◆ AIM OF THE TASK
Would you return the data below exactly as it stands, with every picture left out?

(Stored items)

=-=-=-=-=

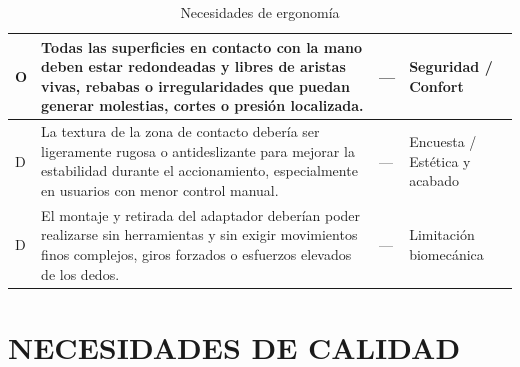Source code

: \documentclass[11pt,a4paper]{article}
\begin{document}
\begin{table}[H]
\begin{tabular}{|p{2.8cm}|p{5.5cm}|p{2.5cm}|p{3.0cm}|}
\hline
O & Todas las superficies en contacto con la mano deben estar redondeadas y libres de aristas vivas, rebabas o irregularidades que puedan generar molestias, cortes o presión localizada. & --- & Seguridad / Confort \\
\hline
D & La textura de la zona de contacto debería ser ligeramente rugosa o antideslizante para mejorar la estabilidad durante el accionamiento, especialmente en usuarios con menor control manual. & --- & Encuesta / Estética y acabado \\
\hline
D & El montaje y retirada del adaptador deberían poder realizarse sin herramientas y sin exigir movimientos finos complejos, giros forzados o esfuerzos elevados de los dedos. & --- & Limitación biomecánica \\
\hline
\end{tabular}
\caption{Necesidades de ergonomía}
\end{table}

\newpage

\section{NECESIDADES DE CALIDAD}

\vspace{0.5cm}
\end{document}
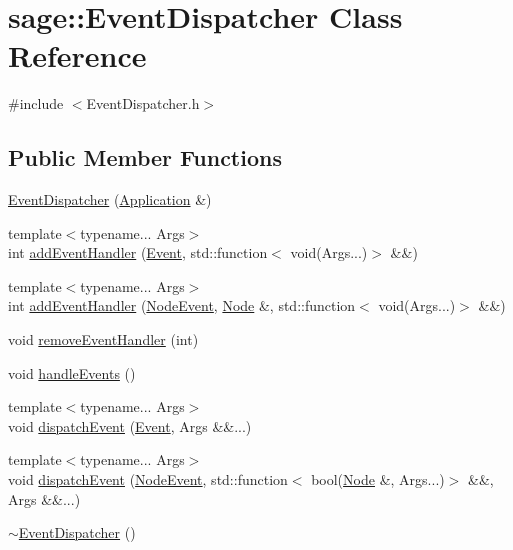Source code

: \hypertarget{classsage_1_1EventDispatcher}{}\section{sage\+::Event\+Dispatcher Class Reference}
\label{classsage_1_1EventDispatcher}


{\ttfamily \#include $<$Event\+Dispatcher.\+h$>$}

\subsection*{Public Member Functions}
\begin{DoxyCompactItemize}
\item 
\mbox{\hyperlink{classsage_1_1EventDispatcher_aa80c440a5ba6379d084f616417ce0958}{Event\+Dispatcher}} (\mbox{\hyperlink{classsage_1_1Application}{Application}} \&)
\item 
{\footnotesize template$<$typename... Args$>$ }\\int \mbox{\hyperlink{classsage_1_1EventDispatcher_a871869f2a078e81c20a220a633d4e471}{add\+Event\+Handler}} (\mbox{\hyperlink{namespacesage_afe706a25026cc74fe69b56d53a265d29}{Event}}, std\+::function$<$ void(Args...)$>$ \&\&)
\item 
{\footnotesize template$<$typename... Args$>$ }\\int \mbox{\hyperlink{classsage_1_1EventDispatcher_a730d8eaf8806453d30dede2150b60071}{add\+Event\+Handler}} (\mbox{\hyperlink{namespacesage_ad2c7b0e1ebf67f572d43620e6b07aa13}{Node\+Event}}, \mbox{\hyperlink{classsage_1_1Node}{Node}} \&, std\+::function$<$ void(Args...)$>$ \&\&)
\item 
void \mbox{\hyperlink{classsage_1_1EventDispatcher_a79f655113b28c14ee6a86fa5ed7ec238}{remove\+Event\+Handler}} (int)
\item 
void \mbox{\hyperlink{classsage_1_1EventDispatcher_af94b0101f87f16334c1d32ea7a43c02a}{handle\+Events}} ()
\item 
{\footnotesize template$<$typename... Args$>$ }\\void \mbox{\hyperlink{classsage_1_1EventDispatcher_a096c6d68c684bb49ec1f8055c0e2a2d9}{dispatch\+Event}} (\mbox{\hyperlink{namespacesage_afe706a25026cc74fe69b56d53a265d29}{Event}}, Args \&\&...)
\item 
{\footnotesize template$<$typename... Args$>$ }\\void \mbox{\hyperlink{classsage_1_1EventDispatcher_a80201aec738c2f1aaa5b812f867f28fd}{dispatch\+Event}} (\mbox{\hyperlink{namespacesage_ad2c7b0e1ebf67f572d43620e6b07aa13}{Node\+Event}}, std\+::function$<$ bool(\mbox{\hyperlink{classsage_1_1Node}{Node}} \&, Args...)$>$ \&\&, Args \&\&...)
\item 
\mbox{\hyperlink{classsage_1_1EventDispatcher_abb5f401014e87f03027d6c4450964e55}{$\sim$\+Event\+Dispatcher}} ()
\end{DoxyCompactItemize}
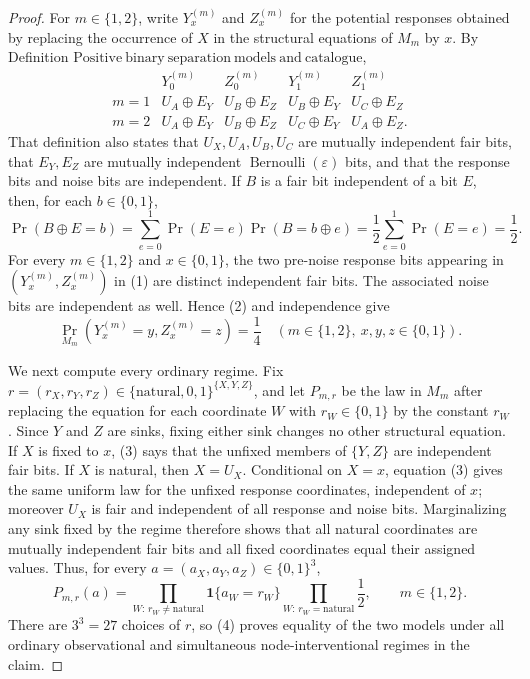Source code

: \documentclass{article}
\begin{document}
\begin{proof}
For \(m\in\{1,2\}\), write \(Y_x^{(m)}\) and \(Z_x^{(m)}\) for the potential responses obtained by replacing the occurrence of \(X\) in the structural equations of \(M_m\) by \(x\).  By Definition \(\mathrm{Positive\ binary\ separation\ models\ and\ catalogue}\),
\[
\begin{array}{c|cc|cc}
 &Y_0^{(m)}&Z_0^{(m)}&Y_1^{(m)}&Z_1^{(m)}\\ \hline
m=1&U_A\mathbin\oplus E_Y&U_B\mathbin\oplus E_Z&U_B\mathbin\oplus E_Y&U_C\mathbin\oplus E_Z\\
m=2&U_A\mathbin\oplus E_Y&U_B\mathbin\oplus E_Z&U_C\mathbin\oplus E_Y&U_A\mathbin\oplus E_Z.
\end{array}
\tag{1}
\]
That definition also states that \(U_X,U_A,U_B,U_C\) are mutually independent fair bits, that \(E_Y,E_Z\) are mutually independent \(\operatorname{Bernoulli}(\varepsilon)\) bits, and that the response bits and noise bits are independent.  If \(B\) is a fair bit independent of a bit \(E\), then, for each \(b\in\{0,1\}\),
\[
 \Pr(B\mathbin\oplus E=b)
 =\sum_{e=0}^{1}\Pr(E=e)\Pr(B=b\mathbin\oplus e)
 =\frac12\sum_{e=0}^{1}\Pr(E=e)=\frac12.
\tag{2}
\]
For every \(m\in\{1,2\}\) and \(x\in\{0,1\}\), the two pre-noise response bits appearing in \((Y_x^{(m)},Z_x^{(m)})\) in (1) are distinct independent fair bits.  The associated noise bits are independent as well.  Hence (2) and independence give
\[
 \Pr_{M_m}\!\left(Y_x^{(m)}=y,Z_x^{(m)}=z\right)=\frac14
 \quad
 (m\in\{1,2\},\ x,y,z\in\{0,1\}).
\tag{3}
\]

We next compute every ordinary regime.  Fix
\(r=(r_X,r_Y,r_Z)\in\{\mathrm{natural},0,1\}^{\{X,Y,Z\}}\), and let \(P_{m,r}\) be the law in \(M_m\) after replacing the equation for each coordinate \(W\) with \(r_W\in\{0,1\}\) by the constant \(r_W\).  Since \(Y\) and \(Z\) are sinks, fixing either sink changes no other structural equation.  If \(X\) is fixed to \(x\), (3) says that the unfixed members of \(\{Y,Z\}\) are independent fair bits.  If \(X\) is natural, then \(X=U_X\).  Conditional on \(X=x\), equation (3) gives the same uniform law for the unfixed response coordinates, independent of \(x\); moreover \(U_X\) is fair and independent of all response and noise bits.  Marginalizing any sink fixed by the regime therefore shows that all natural coordinates are mutually independent fair bits and all fixed coordinates equal their assigned values.  Thus, for every \(a=(a_X,a_Y,a_Z)\in\{0,1\}^3\),
\[
 P_{m,r}(a)
 =\prod_{W:\,r_W\ne\mathrm{natural}}\mathbf 1\{a_W=r_W\}
  \prod_{W:\,r_W=\mathrm{natural}}\frac12,
 \qquad m\in\{1,2\}.
\tag{4}
\]
There are \(3^3=27\) choices of \(r\), so (4) proves equality of the two models under all ordinary observational and simultaneous node-interventional regimes in the claim.


\end{proof}
\end{document}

=-=-=-=-=

◆ SOLUTION TO THIS EXERCISE
Source code

: \documentclass[11pt,a4paper]{article}
\begin{document}
\begin{table}[H]
\begin{tabular}{|p{2.8cm}|p{5.5cm}|p{2.5cm}|p{3.0cm}|}
\hline
O & Todas las superficies en contacto con la mano deben estar redondeadas y libres de aristas vivas, rebabas o irregularidades que puedan generar molestias, cortes o presión localizada. & --- & Seguridad / Confort \\
\hline
D & La textura de la zona de contacto debería ser ligeramente rugosa o antideslizante para mejorar la estabilidad durante el accionamiento, especialmente en usuarios con menor control manual. & --- & Encuesta / Estética y acabado \\
\hline
D & El montaje y retirada del adaptador deberían poder realizarse sin herramientas y sin exigir movimientos finos complejos, giros forzados o esfuerzos elevados de los dedos. & --- & Limitación biomecánica \\
\hline
\end{tabular}
\caption{Necesidades de ergonomía}
\end{table}

\newpage

\section{NECESIDADES DE CALIDAD}

\vspace{0.5cm}
\end{document}
Source code

: \hypertarget{classsage_1_1EventDispatcher}{}\section{sage\+::Event\+Dispatcher Class Reference}
\label{classsage_1_1EventDispatcher}


{\ttfamily \#include $<$Event\+Dispatcher.\+h$>$}

\subsection*{Public Member Functions}
\begin{DoxyCompactItemize}
\item 
\mbox{\hyperlink{classsage_1_1EventDispatcher_aa80c440a5ba6379d084f616417ce0958}{Event\+Dispatcher}} (\mbox{\hyperlink{classsage_1_1Application}{Application}} \&)
\item 
{\footnotesize template$<$typename... Args$>$ }\\int \mbox{\hyperlink{classsage_1_1EventDispatcher_a871869f2a078e81c20a220a633d4e471}{add\+Event\+Handler}} (\mbox{\hyperlink{namespacesage_afe706a25026cc74fe69b56d53a265d29}{Event}}, std\+::function$<$ void(Args...)$>$ \&\&)
\item 
{\footnotesize template$<$typename... Args$>$ }\\int \mbox{\hyperlink{classsage_1_1EventDispatcher_a730d8eaf8806453d30dede2150b60071}{add\+Event\+Handler}} (\mbox{\hyperlink{namespacesage_ad2c7b0e1ebf67f572d43620e6b07aa13}{Node\+Event}}, \mbox{\hyperlink{classsage_1_1Node}{Node}} \&, std\+::function$<$ void(Args...)$>$ \&\&)
\item 
void \mbox{\hyperlink{classsage_1_1EventDispatcher_a79f655113b28c14ee6a86fa5ed7ec238}{remove\+Event\+Handler}} (int)
\item 
void \mbox{\hyperlink{classsage_1_1EventDispatcher_af94b0101f87f16334c1d32ea7a43c02a}{handle\+Events}} ()
\item 
{\footnotesize template$<$typename... Args$>$ }\\void \mbox{\hyperlink{classsage_1_1EventDispatcher_a096c6d68c684bb49ec1f8055c0e2a2d9}{dispatch\+Event}} (\mbox{\hyperlink{namespacesage_afe706a25026cc74fe69b56d53a265d29}{Event}}, Args \&\&...)
\item 
{\footnotesize template$<$typename... Args$>$ }\\void \mbox{\hyperlink{classsage_1_1EventDispatcher_a80201aec738c2f1aaa5b812f867f28fd}{dispatch\+Event}} (\mbox{\hyperlink{namespacesage_ad2c7b0e1ebf67f572d43620e6b07aa13}{Node\+Event}}, std\+::function$<$ bool(\mbox{\hyperlink{classsage_1_1Node}{Node}} \&, Args...)$>$ \&\&, Args \&\&...)
\item 
\mbox{\hyperlink{classsage_1_1EventDispatcher_abb5f401014e87f03027d6c4450964e55}{$\sim$\+Event\+Dispatcher}} ()
\end{DoxyCompactItemize}
Source code

: \documentclass{article}
\begin{document}
\begin{proof}
For \(m\in\{1,2\}\), write \(Y_x^{(m)}\) and \(Z_x^{(m)}\) for the potential responses obtained by replacing the occurrence of \(X\) in the structural equations of \(M_m\) by \(x\).  By Definition \(\mathrm{Positive\ binary\ separation\ models\ and\ catalogue}\),
\[
\begin{array}{c|cc|cc}
 &Y_0^{(m)}&Z_0^{(m)}&Y_1^{(m)}&Z_1^{(m)}\\ \hline
m=1&U_A\mathbin\oplus E_Y&U_B\mathbin\oplus E_Z&U_B\mathbin\oplus E_Y&U_C\mathbin\oplus E_Z\\
m=2&U_A\mathbin\oplus E_Y&U_B\mathbin\oplus E_Z&U_C\mathbin\oplus E_Y&U_A\mathbin\oplus E_Z.
\end{array}
\tag{1}
\]
That definition also states that \(U_X,U_A,U_B,U_C\) are mutually independent fair bits, that \(E_Y,E_Z\) are mutually independent \(\operatorname{Bernoulli}(\varepsilon)\) bits, and that the response bits and noise bits are independent.  If \(B\) is a fair bit independent of a bit \(E\), then, for each \(b\in\{0,1\}\),
\[
 \Pr(B\mathbin\oplus E=b)
 =\sum_{e=0}^{1}\Pr(E=e)\Pr(B=b\mathbin\oplus e)
 =\frac12\sum_{e=0}^{1}\Pr(E=e)=\frac12.
\tag{2}
\]
For every \(m\in\{1,2\}\) and \(x\in\{0,1\}\), the two pre-noise response bits appearing in \((Y_x^{(m)},Z_x^{(m)})\) in (1) are distinct independent fair bits.  The associated noise bits are independent as well.  Hence (2) and independence give
\[
 \Pr_{M_m}\!\left(Y_x^{(m)}=y,Z_x^{(m)}=z\right)=\frac14
 \quad
 (m\in\{1,2\},\ x,y,z\in\{0,1\}).
\tag{3}
\]

We next compute every ordinary regime.  Fix
\(r=(r_X,r_Y,r_Z)\in\{\mathrm{natural},0,1\}^{\{X,Y,Z\}}\), and let \(P_{m,r}\) be the law in \(M_m\) after replacing the equation for each coordinate \(W\) with \(r_W\in\{0,1\}\) by the constant \(r_W\).  Since \(Y\) and \(Z\) are sinks, fixing either sink changes no other structural equation.  If \(X\) is fixed to \(x\), (3) says that the unfixed members of \(\{Y,Z\}\) are independent fair bits.  If \(X\) is natural, then \(X=U_X\).  Conditional on \(X=x\), equation (3) gives the same uniform law for the unfixed response coordinates, independent of \(x\); moreover \(U_X\) is fair and independent of all response and noise bits.  Marginalizing any sink fixed by the regime therefore shows that all natural coordinates are mutually independent fair bits and all fixed coordinates equal their assigned values.  Thus, for every \(a=(a_X,a_Y,a_Z)\in\{0,1\}^3\),
\[
 P_{m,r}(a)
 =\prod_{W:\,r_W\ne\mathrm{natural}}\mathbf 1\{a_W=r_W\}
  \prod_{W:\,r_W=\mathrm{natural}}\frac12,
 \qquad m\in\{1,2\}.
\tag{4}
\]
There are \(3^3=27\) choices of \(r\), so (4) proves equality of the two models under all ordinary observational and simultaneous node-interventional regimes in the claim.


\end{proof}
\end{document}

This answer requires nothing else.